→ **DIRECTIONS**
Select and copy out every line in the records containing "that".

#####

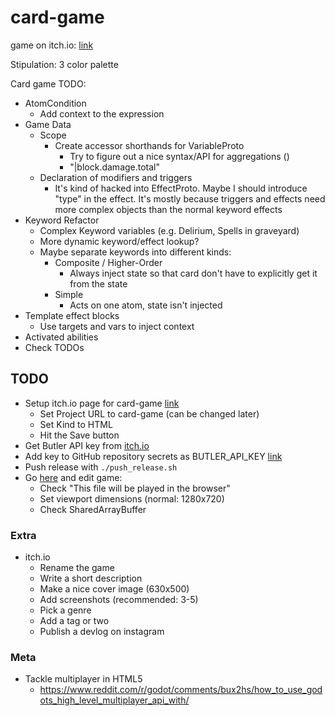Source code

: # card-game

game on itch.io: [link](https://thewarlock.itch.io/card-game)

Stipulation: 3 color palette

Card game TODO:

- AtomCondition
  - Add context to the expression
- Game Data
  - Scope
    - Create accessor shorthands for VariableProto
      - Try to figure out a nice syntax/API for aggregations ()
      - "|block.damage.total"
  - Declaration of modifiers and triggers
    - It's kind of hacked into EffectProto. Maybe I should introduce "type" in the effect. It's mostly because triggers and effects need more complex objects than the normal keyword effects
- Keyword Refactor
  - Complex Keyword variables (e.g. Delirium, Spells in graveyard)
  - More dynamic keyword/effect lookup?
  - Maybe separate keywords into different kinds:
    - Composite / Higher-Order
      - Always inject state so that card don't have to explicitly get it from the state
    - Simple
      - Acts on one atom, state isn't injected
- Template effect blocks
  - Use targets and vars to inject context
- Activated abilities
- Check TODOs

## TODO

- Setup itch.io page for card-game [link](https://itch.io/game/new)
  - Set Project URL to card-game (can be changed later)
  - Set Kind to HTML
  - Hit the Save button
- Get Butler API key from [itch.io](https://itch.io/user/settings/api-keys)
- Add key to GitHub repository secrets as BUTLER_API_KEY [link](https://github.com/bjornarprytz/card-game/settings/secrets/actions)
- Push release with `./push_release.sh`
- Go [here](https://itch.io/game/new) and edit game:
  - Check "This file will be played in the browser"
  - Set viewport dimensions (normal: 1280x720)
  - Check SharedArrayBuffer

### Extra

- itch.io
  - Rename the game
  - Write a short description
  - Make a nice cover image (630x500)
  - Add screenshots (recommended: 3-5)
  - Pick a genre
  - Add a tag or two
  - Publish a devlog on instagram

### Meta

- Tackle multiplayer in HTML5
  - https://www.reddit.com/r/godot/comments/bux2hs/how_to_use_godots_high_level_multiplayer_api_with/
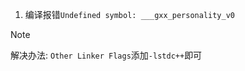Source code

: 1. 编译报错`Undefined symbol: ___gxx_personality_v0`

> [!NOTE]
> 解决办法:  `Other Linker Flags`添加`-lstdc++`即可



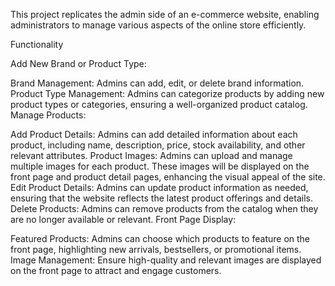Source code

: This project replicates the admin side of an e-commerce website, enabling administrators to manage various aspects of the online store efficiently.

Functionality

Add New Brand or Product Type:

Brand Management: Admins can add, edit, or delete brand information.
Product Type Management: Admins can categorize products by adding new product types or categories, ensuring a well-organized product catalog.
Manage Products:

Add Product Details: Admins can add detailed information about each product, including name, description, price, stock availability, and other relevant attributes.
Product Images: Admins can upload and manage multiple images for each product. These images will be displayed on the front page and product detail pages, enhancing the visual appeal of the site.
Edit Product Details: Admins can update product information as needed, ensuring that the website reflects the latest product offerings and details.
Delete Products: Admins can remove products from the catalog when they are no longer available or relevant.
Front Page Display:

Featured Products: Admins can choose which products to feature on the front page, highlighting new arrivals, bestsellers, or promotional items.
Image Management: Ensure high-quality and relevant images are displayed on the front page to attract and engage customers.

#####

→ **EXERCISE ANSWER**
      - Always inject state so that card don't have to explicitly get it from the state
Edit Product Details: Admins can update product information as needed, ensuring that the website reflects the latest product offerings and details.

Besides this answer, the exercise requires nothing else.